■ ACTIVITY:
Copy each line from the data that has the word "ldots" in it.

Recorded data
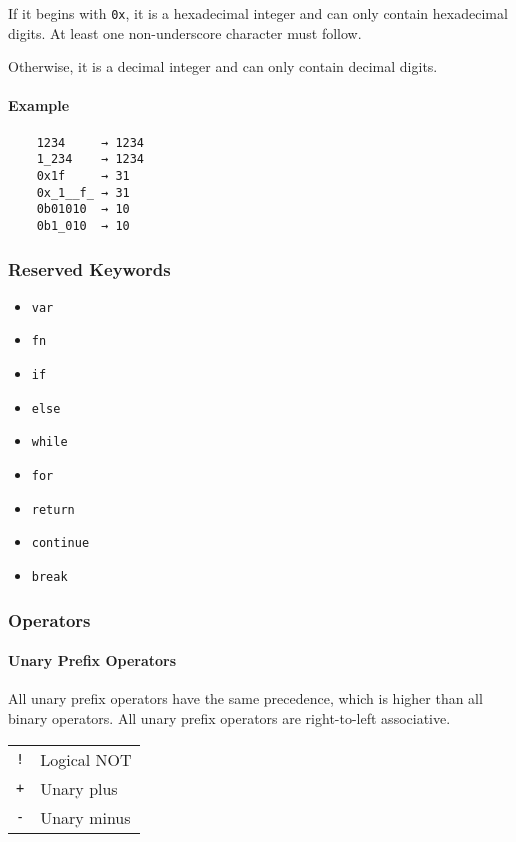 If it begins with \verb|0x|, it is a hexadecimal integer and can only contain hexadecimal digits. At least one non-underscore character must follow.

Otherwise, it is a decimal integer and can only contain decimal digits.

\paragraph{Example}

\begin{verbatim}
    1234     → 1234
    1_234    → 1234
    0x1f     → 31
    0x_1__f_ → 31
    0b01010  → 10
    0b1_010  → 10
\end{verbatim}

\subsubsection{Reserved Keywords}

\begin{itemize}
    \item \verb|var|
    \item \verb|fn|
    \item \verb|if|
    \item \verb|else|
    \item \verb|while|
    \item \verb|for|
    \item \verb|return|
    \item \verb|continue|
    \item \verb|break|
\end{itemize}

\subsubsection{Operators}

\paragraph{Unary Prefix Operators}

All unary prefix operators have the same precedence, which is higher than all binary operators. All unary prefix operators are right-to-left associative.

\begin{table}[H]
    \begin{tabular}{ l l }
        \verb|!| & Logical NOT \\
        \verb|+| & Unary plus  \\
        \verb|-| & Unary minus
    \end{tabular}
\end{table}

--

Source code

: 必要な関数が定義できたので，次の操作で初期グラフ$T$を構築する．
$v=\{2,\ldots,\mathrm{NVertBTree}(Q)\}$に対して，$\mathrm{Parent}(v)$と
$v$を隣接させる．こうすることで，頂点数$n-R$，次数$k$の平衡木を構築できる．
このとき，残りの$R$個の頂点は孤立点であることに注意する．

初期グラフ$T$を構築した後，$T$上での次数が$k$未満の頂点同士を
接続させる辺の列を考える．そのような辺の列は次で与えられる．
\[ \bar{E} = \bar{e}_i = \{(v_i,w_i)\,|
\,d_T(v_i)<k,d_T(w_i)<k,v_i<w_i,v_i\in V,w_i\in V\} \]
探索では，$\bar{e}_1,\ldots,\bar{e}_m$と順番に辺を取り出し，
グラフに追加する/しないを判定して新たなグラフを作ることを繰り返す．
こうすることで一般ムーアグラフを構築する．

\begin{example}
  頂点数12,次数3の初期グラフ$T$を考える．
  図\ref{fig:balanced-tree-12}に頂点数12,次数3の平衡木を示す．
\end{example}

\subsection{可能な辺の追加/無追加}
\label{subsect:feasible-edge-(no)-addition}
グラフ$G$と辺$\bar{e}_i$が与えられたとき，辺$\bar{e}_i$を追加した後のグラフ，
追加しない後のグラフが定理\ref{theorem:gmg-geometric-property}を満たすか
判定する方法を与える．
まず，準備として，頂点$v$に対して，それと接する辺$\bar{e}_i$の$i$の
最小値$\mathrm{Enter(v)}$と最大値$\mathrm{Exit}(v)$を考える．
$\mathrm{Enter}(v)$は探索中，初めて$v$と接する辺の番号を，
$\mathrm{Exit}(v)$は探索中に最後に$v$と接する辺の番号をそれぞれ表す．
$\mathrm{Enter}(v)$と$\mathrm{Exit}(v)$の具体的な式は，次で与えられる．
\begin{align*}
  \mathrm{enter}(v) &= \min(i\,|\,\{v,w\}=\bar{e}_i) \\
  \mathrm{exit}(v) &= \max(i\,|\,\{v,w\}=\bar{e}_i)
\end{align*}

■ EXPECTED OUTPUT:
$v=\{2,\ldots,\mathrm{NVertBTree}(Q)\}$に対して，$\mathrm{Parent}(v)$と
探索では，$\bar{e}_1,\ldots,\bar{e}_m$と順番に辺を取り出し，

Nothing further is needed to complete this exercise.